Один мне: «Эй ты, сколько времени?» Я его оборвал. А он ко мне с угрозой. Я ему и врезал. Прибежали остальные, я еще кому-то врезал. А этот мой, Бородулин (я, между прочим, сразу его приметил, но не поверил), когда он сзади меня треснул, я обернулся, тут он и признал меня, и деру. И все драпанули.
— Не знаю, что тебе и сказать, Леня.
— И вообще, сплошные неудачи у меня весь вечер. Как будто случайности не случайны.
— Думаешь, преднамеренное нападение?
— Нет, не в этом даже дело. Они точно так же могли напасть и на другого. А если бы женщина... Подлость это, когда ночью, в темноте, на человека наваливаются вчетвером.
— Этакое ухарство, ложная романтика, это мне знакомо, Леня.
— Мне тоже знакомо, понимаете, тоже знакомо. Я еще не забыл свои пацанские годы. И знаю по себе, что так напасть, как они напали, пошлость и подлость. А этот Бородулин... Так смотреть на меня, так прикидываться честнягой... Вот уж не прощу.
— Как ты его думаешь наказать?
— Черт его знает! Не в тюрьму же его!
— Та школа — крайний случай. Это уж ты мне поверь.
— А мастера по башке — не крайний случай?!
— Ну, может быть, попал в дурную компанию или ты что-то сам сделал не так. Могло такое быть?
— Почему вы защищаете их?
— Потому что все мы любим пай-мальчиков. А ведь из тех, кто позаковыристее, большей частью получаются смелые, выносливые, изобретательные люди. Буяны что-то всегда ищут, с чем-то не согласны. Тут надо разобраться. Теперь уж не горячись, теперь бой не на кулаках...
Спокойный тон Кузьмы Георгиевича утихомирил и меня, и, как это обычно бывало, я стал невольно подстраиваться, подлаживаться к нему. Он трудно, прерывисто дышит, и я начинаю дышать так же, усиленно стараюсь помочь вдоху и выдоху. Он покашливает, и я покашливаю. Он пространен и рассудителен, и я говорю почти так же.

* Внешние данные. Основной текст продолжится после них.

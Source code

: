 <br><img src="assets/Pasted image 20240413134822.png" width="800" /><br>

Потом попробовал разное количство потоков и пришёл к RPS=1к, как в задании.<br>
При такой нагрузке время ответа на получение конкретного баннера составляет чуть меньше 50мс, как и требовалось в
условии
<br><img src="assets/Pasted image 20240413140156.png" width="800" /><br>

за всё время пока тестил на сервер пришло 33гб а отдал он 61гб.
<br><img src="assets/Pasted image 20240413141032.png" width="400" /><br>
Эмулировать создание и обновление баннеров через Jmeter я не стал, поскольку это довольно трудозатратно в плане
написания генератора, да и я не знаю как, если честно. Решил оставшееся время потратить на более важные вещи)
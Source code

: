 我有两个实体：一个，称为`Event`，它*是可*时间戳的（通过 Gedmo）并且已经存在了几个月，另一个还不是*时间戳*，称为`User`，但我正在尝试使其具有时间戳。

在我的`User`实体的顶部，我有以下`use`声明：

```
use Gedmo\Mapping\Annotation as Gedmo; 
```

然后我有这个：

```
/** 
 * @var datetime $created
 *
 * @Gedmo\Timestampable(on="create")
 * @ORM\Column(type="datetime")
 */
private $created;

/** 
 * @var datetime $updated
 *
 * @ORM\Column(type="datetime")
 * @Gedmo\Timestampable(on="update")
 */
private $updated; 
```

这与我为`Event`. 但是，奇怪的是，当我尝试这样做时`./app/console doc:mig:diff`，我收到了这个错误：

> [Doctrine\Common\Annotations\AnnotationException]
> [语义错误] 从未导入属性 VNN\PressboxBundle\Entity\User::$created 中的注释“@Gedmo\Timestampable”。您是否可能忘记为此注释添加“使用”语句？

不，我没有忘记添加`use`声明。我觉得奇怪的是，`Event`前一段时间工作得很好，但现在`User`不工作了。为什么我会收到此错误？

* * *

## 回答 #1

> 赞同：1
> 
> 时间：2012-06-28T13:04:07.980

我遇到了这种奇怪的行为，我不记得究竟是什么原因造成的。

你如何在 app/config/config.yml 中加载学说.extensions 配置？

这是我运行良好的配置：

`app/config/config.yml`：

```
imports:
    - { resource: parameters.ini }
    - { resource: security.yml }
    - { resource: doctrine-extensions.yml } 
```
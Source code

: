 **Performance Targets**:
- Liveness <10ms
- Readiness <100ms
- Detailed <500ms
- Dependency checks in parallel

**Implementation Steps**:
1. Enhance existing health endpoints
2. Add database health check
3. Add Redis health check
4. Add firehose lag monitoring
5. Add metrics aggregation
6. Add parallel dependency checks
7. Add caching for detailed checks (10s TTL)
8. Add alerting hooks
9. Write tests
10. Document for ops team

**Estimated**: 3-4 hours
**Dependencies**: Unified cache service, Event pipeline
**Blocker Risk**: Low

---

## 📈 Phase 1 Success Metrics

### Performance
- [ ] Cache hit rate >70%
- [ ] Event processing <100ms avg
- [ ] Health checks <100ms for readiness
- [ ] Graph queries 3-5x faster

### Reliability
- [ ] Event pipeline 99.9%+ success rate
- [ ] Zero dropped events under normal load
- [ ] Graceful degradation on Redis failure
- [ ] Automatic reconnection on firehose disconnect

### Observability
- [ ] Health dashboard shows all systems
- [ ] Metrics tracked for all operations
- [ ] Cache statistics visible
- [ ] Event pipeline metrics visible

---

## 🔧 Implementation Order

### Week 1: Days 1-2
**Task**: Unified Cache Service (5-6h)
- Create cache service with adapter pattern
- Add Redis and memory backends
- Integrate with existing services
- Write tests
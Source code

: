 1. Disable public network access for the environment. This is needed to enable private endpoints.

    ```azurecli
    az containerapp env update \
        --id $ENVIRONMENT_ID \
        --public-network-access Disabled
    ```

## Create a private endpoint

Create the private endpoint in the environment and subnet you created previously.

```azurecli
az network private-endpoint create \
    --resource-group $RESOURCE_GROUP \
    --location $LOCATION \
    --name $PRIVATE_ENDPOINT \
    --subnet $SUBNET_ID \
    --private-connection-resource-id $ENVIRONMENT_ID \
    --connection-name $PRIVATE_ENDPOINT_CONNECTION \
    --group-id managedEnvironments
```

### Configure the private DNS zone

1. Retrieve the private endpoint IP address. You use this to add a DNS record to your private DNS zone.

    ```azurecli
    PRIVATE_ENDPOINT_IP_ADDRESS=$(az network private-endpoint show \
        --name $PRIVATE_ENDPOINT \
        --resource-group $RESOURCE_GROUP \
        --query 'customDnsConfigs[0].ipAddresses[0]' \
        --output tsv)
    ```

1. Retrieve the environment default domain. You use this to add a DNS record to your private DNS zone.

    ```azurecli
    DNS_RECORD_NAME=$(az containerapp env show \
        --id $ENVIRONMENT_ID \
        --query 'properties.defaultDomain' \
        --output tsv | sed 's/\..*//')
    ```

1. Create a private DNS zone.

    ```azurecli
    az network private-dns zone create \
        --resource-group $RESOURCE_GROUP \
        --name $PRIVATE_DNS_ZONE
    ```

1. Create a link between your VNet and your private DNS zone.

Уж сколько раз я разговаривал по ночам со своим соседом — о работе, о политике, о любви, о путешествиях, о книгах. Кузьме Георгиевичу не спится по ночам. Нет таких снотворных, которые могли бы приостановить бег его мысли.
О чем может думать каждую ночь старый, умный человек, учитель географии, в окружении газовых плиток, полочек, пустых кастрюль?
О суетности жизни? О земле, о пространстве, о логичном и не логичном ходе вещей, о путях, которые выбирает человек и которые сами выбирают человека, о поиске, о неизведанности, о переходах живого в мертвое, о бесконечности вселенной, о своих обидах?
Когда-то Кузьма Георгиевич был изыскателем-геодезистом, его ноги прошли по земле тысячи километров, его глаза видели и знают лицо земли, как я вот знаю его лицо. Может быть, потому мне и кажется, что крутой, смуглый, оголенный лоб Кузьмы Георгиевича пересекают не морщины старости, а приметы особой его страннической жизни. Его лоб — карта его судьбы. Я читаю ее, и она мне кажется такой же удивительной, неисследованной и огромной, как та, моя, во всю стену, географическая карта, которую подарил мне Кузьма Георгиевич ко дню рождения.
Он подарил мне и глобус, огромный школьный глобус на тяжелой подставке, и еще он отдал мне насовсем старый полевой бинокль на тонком ремешке. Бинокль был помят, поцарапан, он знавал, должно быть, окопы, песок и грязь, и тем он был мне особенно дорог. Кузьма Георгиевич еще при жизни решил раздать свое имущество.